A novel preclinical immunocompetent CAR T cell mouse model for solid tumors

Abstract

Abstract Chimeric antigen receptor (CAR) T cells therapies have made substantial progress in treating blood cancers in humans. However, CAR T therapies currently have several limitations, including the lack of a persistent anti-tumor memory population to limit relapse and poor efficacy against solid tumors. Many studies on CAR T therapies have used immunocompromised xenograft mouse models, limiting the translational impact of the results. Furthermore, mouse models have largely focused on cancers in the blood while neglecting solid tumors. To improve the relevance of preclinical studies of CAR T cell therapy and to understand the mechanisms underlying some of the current CAR T therapy limitations, we have created a novel immunocompetent mouse model.
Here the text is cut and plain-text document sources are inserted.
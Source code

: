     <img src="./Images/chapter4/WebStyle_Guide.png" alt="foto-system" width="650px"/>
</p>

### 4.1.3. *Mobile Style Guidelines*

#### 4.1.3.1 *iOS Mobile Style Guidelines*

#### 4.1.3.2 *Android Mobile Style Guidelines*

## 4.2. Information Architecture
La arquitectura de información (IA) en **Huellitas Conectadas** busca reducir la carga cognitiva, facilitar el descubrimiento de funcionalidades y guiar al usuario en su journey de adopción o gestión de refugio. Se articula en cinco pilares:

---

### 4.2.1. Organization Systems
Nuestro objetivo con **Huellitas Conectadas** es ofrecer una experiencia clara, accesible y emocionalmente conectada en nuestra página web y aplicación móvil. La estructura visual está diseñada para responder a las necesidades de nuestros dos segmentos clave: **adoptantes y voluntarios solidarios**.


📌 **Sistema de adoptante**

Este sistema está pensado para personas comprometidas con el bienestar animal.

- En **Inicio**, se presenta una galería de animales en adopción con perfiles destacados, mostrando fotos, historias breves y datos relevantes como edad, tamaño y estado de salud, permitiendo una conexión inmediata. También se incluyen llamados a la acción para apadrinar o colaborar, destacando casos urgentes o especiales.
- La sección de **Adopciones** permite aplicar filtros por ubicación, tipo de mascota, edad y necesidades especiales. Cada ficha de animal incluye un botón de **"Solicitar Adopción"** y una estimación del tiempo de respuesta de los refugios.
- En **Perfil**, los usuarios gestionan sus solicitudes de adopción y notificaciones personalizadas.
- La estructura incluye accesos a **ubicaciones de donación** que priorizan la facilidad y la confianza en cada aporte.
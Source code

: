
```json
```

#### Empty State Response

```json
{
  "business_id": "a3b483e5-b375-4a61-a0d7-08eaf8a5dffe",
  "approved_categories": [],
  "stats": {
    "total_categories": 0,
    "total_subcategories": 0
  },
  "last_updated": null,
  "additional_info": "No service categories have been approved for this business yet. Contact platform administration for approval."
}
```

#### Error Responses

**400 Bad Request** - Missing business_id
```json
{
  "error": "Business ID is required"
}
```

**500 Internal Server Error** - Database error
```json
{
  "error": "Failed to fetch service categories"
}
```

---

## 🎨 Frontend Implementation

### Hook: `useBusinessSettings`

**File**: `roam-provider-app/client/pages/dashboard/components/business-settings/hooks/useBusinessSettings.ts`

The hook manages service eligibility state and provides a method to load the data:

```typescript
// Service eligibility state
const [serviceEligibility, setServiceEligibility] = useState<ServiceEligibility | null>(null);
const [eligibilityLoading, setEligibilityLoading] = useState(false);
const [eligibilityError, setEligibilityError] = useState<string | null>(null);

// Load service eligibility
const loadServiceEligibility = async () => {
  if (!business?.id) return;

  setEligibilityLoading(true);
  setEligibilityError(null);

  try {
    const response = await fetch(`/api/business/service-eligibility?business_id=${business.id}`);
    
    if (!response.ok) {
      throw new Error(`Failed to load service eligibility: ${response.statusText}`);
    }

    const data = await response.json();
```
This model consists of three components: murine CD8 T cells expressing the human CD19 CAR, syngeneic murine tumor cell lines expressing a truncated human CD19 (CD19t) serving as the tumor antigen, and an immunocompetent mouse tolerized to human CD19t and the CD19 CAR. Our results demonstrate that the CD19 CAR T cells can efficiently target the CD19t-expressing tumor lines. Furthermore, tolerized recipient mice do not reject implanted syngeneic CD19t-expressing tumors or adoptively transferred CD19 CAR-expressing T cells. This model now provides a platform to study the in vivo biology of CAR T cells with respect to localization, exhaustion, and functional reinvigoration; to investigate best approaches to treating multiple solid tumors with distinct microenvironments; and to test the preclinical efficacy of novel CAR T strategies.